An assay for thymidylate synthetase might not only be useful as a tumor marker but also as a differential diagnostic tool and predictor of clinical outcome.
An assay for thymidilate synthetase (the enzyme that makes thymidine from uracil and is blocked by 5FU) will detect cells that are in cell cycle (unless they have a large pool of thymidine available endogenously or exogenously -- look at old literature on best conditions for labeling cells with tritiated thymidine); it will not be specific for cancer cells.
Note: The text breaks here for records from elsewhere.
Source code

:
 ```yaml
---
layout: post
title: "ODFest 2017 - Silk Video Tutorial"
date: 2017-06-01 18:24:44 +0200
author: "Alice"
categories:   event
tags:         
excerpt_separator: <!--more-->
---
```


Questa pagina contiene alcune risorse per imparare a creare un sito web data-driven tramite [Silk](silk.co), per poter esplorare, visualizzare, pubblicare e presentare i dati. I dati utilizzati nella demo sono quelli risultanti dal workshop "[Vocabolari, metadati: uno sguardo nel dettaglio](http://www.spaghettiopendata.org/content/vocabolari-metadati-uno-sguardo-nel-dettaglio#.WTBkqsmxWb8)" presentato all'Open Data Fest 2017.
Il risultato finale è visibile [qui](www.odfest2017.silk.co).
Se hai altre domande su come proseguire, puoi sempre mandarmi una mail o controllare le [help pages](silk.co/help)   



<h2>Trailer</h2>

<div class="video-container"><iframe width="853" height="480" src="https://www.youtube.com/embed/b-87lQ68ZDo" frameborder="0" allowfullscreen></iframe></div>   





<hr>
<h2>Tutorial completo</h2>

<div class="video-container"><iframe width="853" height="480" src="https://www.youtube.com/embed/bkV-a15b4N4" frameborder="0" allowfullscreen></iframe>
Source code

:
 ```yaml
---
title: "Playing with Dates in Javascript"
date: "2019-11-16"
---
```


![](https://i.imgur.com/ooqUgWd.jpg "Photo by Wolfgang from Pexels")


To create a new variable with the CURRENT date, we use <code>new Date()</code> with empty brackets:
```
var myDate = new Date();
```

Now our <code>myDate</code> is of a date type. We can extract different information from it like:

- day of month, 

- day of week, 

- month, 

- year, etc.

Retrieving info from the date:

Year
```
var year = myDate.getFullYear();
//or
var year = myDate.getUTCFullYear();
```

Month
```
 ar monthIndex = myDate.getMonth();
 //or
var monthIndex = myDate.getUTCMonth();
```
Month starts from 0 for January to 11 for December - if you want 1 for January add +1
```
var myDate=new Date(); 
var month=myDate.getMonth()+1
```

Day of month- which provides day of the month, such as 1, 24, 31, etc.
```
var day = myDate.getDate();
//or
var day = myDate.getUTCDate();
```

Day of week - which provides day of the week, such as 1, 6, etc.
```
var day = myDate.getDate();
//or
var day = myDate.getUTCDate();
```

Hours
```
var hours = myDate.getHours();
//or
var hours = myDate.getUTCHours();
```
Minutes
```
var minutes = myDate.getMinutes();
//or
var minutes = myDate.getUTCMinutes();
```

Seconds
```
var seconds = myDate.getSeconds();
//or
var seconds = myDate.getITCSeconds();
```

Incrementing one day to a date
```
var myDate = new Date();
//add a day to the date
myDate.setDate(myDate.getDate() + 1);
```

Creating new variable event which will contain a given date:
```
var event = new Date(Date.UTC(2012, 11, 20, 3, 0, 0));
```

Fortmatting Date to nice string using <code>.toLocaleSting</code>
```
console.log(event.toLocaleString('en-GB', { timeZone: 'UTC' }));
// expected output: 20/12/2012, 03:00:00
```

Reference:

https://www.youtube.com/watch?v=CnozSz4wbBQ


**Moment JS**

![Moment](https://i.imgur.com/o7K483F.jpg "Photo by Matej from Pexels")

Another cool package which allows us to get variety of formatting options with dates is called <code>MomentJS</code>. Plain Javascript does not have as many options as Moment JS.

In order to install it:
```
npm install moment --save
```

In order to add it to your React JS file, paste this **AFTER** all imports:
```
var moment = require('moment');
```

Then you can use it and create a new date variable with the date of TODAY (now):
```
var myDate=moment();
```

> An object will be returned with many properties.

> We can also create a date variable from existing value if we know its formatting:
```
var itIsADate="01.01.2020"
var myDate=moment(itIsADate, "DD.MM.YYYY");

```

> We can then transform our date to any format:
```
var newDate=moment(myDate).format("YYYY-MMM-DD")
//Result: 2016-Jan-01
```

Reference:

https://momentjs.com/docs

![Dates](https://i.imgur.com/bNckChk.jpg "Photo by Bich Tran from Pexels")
I agree with Dr Lange but we also know that TYMS is not only a useful indicator of mitotic cell division at least in the case of breast cancer as enzymatic activity in fine needle aspirates ranges from undetectable to 60 fold above background, so what I meant by my earlier post was that in addition to being a useful predictive marker for 5-FU resistance TYMS dysregulation may also be causally related to other histopathological phenotypes..
I agree wth Dr. Barclay that elevated TYMS may be a useful endpoint, but I would caution that it is an indicator that one should examine what is happening. TYMS is an indirect measure of proliferation and it could be due to cancer, inflamation, wound healing, etc. The problem with most biochemical assays is one of specificity. They can tell when something is different, but not always what caused it. Even elevated PSA can be due to non-cancer causes (e.g., prostatic hypertrophy), although if found, prostate cancer should always be checked as as possible cause.
Absolutely agree but I think TYMS is a special case. It has multiple functions, not only manufacturing dTMP but also acting as a metabolic switch and oncoprotein. Aberrant TYMS expression may not only be an indicator of an inflammatory response or initiation of a wound healing cascade but actually cause their initiation. For example low TYMS causes dTTP pool imbalance and elevated rates of uracil incorporation into DNA. In the absence of T DNA-U is not repaired properly leading to genomic instability. Chromosome fragments thus generated could cause local inflammation and a wound healing response. Thus in this view TYMS dysregulation is more a cause than an indicator.